The U.S. Equal Employment Opportunity Commission says Edgewood Manor OPCO, LLC, which is a former owner of Edgewood Manor, a skilled nursing facility in Raytown, Mo., will pay $40,000 along with other relief to settle a sex pay discrimination lawsuit filed by the EEOC.

According to the EEOC, 12 female licensed practical nurses that worked in the facility from 2017 to 2020 were paid less than their male counterparts doing the same job. It said specifically, the company paid female LPNs $20 to $26.50 per hour based on years of experience while paying male LPNs with the same or less experience $25 to $27 per hour.

The EEOC said paying women less than men for doing a job with the same required skill, effort, responsibility and under the same working conditions violates the Equal Pay Act of 1963 as well as Title VII of the Civil Rights Act of 1964. It said it filed a lawsuit in U.S. District Court for the Western District of Missouri after trying to reach a pre-litigation settlement through a conciliation process. It said it originally sued on behalf of only one female LPN, but during the course of the case, found an additional 11 women that were also paid less than men.

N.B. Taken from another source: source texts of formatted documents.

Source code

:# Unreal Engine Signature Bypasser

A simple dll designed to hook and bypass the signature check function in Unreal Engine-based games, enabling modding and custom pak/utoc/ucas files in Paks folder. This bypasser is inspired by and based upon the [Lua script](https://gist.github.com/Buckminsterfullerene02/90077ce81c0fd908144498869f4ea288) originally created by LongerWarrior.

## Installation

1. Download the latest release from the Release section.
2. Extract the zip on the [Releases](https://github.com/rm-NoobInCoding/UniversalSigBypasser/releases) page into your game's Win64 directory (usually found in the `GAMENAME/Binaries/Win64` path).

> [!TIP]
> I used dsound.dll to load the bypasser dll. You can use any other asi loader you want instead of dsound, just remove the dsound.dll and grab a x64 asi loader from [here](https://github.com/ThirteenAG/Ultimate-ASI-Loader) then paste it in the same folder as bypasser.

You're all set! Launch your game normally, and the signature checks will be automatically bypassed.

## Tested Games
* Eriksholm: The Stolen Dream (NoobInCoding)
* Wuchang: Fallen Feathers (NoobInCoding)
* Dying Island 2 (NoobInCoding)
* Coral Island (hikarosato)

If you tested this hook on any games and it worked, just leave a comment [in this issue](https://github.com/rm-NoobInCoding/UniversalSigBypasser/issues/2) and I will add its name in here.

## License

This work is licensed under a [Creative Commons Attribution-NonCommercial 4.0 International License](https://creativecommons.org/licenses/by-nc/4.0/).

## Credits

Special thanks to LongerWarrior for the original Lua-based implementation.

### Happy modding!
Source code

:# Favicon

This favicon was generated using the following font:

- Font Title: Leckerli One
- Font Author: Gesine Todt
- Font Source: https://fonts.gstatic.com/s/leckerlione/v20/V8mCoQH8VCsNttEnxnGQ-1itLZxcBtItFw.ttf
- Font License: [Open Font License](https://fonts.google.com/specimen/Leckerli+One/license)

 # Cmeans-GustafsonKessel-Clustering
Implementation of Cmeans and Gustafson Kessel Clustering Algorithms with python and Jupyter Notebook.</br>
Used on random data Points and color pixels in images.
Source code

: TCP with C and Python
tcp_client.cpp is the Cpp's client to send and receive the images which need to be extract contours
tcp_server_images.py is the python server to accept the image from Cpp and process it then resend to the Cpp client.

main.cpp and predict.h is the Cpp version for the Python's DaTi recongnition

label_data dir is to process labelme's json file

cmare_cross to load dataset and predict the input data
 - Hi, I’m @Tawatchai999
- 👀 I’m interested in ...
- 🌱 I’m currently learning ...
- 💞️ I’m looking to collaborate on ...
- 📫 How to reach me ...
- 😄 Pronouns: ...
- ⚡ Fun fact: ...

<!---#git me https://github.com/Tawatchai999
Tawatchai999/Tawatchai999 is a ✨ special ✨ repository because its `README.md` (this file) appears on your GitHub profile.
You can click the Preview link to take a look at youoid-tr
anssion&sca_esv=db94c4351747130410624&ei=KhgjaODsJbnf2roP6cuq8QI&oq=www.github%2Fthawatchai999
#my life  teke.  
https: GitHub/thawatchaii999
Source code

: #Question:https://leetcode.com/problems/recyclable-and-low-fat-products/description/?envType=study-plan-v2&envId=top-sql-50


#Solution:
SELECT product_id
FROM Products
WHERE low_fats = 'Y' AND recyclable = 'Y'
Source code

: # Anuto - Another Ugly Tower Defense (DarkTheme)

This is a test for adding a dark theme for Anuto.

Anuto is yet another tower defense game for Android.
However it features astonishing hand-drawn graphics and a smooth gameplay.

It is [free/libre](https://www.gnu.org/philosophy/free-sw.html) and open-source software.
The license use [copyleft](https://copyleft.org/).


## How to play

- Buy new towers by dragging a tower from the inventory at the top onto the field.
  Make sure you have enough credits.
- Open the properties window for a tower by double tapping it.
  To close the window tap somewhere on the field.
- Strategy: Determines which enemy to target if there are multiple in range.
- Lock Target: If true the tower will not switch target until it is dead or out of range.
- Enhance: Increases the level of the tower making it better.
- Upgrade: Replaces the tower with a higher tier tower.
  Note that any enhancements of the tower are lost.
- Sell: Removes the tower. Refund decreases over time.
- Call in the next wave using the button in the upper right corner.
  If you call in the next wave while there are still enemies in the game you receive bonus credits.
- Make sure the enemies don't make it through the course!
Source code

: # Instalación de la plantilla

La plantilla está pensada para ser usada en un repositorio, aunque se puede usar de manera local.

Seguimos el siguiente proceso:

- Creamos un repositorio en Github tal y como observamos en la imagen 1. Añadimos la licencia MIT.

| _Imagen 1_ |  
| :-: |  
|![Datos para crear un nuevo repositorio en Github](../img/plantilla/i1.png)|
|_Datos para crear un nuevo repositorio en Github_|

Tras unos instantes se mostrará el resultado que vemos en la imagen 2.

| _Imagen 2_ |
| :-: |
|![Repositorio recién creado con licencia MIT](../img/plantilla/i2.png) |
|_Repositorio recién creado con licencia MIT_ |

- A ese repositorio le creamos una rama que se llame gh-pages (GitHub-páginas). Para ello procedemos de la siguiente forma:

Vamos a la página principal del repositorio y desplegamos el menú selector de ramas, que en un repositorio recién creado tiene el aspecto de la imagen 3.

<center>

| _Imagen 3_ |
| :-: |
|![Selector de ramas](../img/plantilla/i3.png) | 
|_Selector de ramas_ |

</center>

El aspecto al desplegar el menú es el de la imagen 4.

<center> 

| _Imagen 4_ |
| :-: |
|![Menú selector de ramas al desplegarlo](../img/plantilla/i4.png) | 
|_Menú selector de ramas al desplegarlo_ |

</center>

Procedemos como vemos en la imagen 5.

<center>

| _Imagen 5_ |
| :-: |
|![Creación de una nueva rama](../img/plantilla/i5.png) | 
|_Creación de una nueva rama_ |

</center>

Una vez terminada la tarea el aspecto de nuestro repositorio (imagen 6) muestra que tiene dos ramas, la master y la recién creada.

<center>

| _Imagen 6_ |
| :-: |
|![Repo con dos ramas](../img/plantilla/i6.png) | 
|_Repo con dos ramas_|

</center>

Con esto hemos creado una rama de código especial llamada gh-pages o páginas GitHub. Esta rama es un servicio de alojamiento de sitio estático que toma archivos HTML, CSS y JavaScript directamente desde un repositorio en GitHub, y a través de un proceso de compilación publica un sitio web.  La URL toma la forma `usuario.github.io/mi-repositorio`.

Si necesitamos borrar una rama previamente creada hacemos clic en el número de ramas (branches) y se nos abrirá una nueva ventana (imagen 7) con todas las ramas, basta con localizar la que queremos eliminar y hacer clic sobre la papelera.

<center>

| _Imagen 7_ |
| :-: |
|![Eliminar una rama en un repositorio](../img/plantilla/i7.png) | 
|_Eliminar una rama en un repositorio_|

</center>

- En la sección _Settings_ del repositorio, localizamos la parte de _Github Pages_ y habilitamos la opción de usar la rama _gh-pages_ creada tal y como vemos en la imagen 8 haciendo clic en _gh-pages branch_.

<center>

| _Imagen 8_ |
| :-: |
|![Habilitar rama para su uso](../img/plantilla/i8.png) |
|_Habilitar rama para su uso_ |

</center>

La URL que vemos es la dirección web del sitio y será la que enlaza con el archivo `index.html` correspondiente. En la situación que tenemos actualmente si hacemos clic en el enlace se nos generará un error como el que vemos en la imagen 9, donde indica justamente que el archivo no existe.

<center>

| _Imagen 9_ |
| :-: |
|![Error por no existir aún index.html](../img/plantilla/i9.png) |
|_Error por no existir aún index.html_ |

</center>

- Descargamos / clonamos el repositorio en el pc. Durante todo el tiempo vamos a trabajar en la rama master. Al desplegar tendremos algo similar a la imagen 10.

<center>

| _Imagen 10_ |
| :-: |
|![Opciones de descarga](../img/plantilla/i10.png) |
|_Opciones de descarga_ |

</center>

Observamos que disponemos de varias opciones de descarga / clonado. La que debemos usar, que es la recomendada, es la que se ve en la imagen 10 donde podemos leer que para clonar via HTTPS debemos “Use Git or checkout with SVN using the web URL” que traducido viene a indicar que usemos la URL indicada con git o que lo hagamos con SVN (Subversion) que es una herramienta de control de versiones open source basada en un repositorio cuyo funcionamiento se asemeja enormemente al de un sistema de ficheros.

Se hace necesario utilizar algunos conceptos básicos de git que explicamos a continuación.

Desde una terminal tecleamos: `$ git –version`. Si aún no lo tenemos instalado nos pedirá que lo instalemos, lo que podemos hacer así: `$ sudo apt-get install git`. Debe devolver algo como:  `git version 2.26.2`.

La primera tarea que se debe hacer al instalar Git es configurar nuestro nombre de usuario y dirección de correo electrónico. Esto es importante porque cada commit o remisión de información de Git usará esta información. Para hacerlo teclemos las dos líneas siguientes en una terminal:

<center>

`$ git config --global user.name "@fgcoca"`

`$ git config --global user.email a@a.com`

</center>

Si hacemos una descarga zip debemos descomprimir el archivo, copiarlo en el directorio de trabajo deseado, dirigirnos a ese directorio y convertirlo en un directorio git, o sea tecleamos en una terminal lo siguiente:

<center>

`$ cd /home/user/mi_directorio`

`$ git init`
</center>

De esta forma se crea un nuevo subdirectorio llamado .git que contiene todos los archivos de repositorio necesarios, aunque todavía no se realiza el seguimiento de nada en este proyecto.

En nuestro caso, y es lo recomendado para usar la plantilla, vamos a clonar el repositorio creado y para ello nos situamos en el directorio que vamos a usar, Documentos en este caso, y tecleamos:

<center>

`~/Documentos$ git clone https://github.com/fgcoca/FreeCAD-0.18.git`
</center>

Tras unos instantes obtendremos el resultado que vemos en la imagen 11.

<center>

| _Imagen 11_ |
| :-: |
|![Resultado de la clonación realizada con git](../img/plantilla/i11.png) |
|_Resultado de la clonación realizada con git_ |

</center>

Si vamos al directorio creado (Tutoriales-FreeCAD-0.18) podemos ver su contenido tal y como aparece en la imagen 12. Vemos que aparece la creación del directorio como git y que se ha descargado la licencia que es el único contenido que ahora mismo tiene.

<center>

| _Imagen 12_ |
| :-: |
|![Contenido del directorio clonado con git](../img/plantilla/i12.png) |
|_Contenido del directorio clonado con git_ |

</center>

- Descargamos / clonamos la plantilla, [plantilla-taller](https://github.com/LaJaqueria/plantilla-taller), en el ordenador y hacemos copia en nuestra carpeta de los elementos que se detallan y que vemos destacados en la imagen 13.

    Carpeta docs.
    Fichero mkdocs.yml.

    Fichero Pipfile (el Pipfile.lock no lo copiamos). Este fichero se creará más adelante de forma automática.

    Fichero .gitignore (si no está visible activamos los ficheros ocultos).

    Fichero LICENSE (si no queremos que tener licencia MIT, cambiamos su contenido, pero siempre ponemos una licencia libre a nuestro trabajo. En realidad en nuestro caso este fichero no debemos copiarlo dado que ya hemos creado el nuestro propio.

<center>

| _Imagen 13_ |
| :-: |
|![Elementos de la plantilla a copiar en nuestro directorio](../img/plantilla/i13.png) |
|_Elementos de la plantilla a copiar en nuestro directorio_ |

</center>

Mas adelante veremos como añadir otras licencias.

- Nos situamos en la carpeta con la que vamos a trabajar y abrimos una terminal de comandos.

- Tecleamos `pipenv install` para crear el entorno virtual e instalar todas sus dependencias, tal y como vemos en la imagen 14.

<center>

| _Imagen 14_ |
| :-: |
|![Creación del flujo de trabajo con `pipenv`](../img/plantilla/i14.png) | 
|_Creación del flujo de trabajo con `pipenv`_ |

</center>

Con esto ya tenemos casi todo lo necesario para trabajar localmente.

According to the EEOC, Judge Gary A. Fenner approved the consent decree that awarded $40,000 in monetary damages to the 12 females. It said the decree requires OPCO, which no longer owns the facility, to engage professionals to review its practice of payment and report to it to ensure compliance with the EPA if it continues operations of any skilled nursing facility in Missouri, Kansas, Oklahoma, Nebraska or Illinois during a two-year term set by the decree.

“Equal pay for equal work is a straightforward principle that has been the law for almost 60 years,” said Andrea G. Baran, the EEOC’s regional attorney in St. Louis. “Employers simply cannot pay women less than men for doing the same job.”

“Women continue to face barriers to equal pay,” said Jack Vasquez, Jr., director of the EEOC’s St. Louis District Office. “The EEOC will vigorously enforce the EPA until pay discrimination based on sex is a thing of the past.”

The EEOC said it is responsible for enforcing federal laws that prohibit employment discrimination. It said the St. Louis District Office takes care of Missouri, Kansas, Nebraska, Oklahoma and parts of southern Illinois.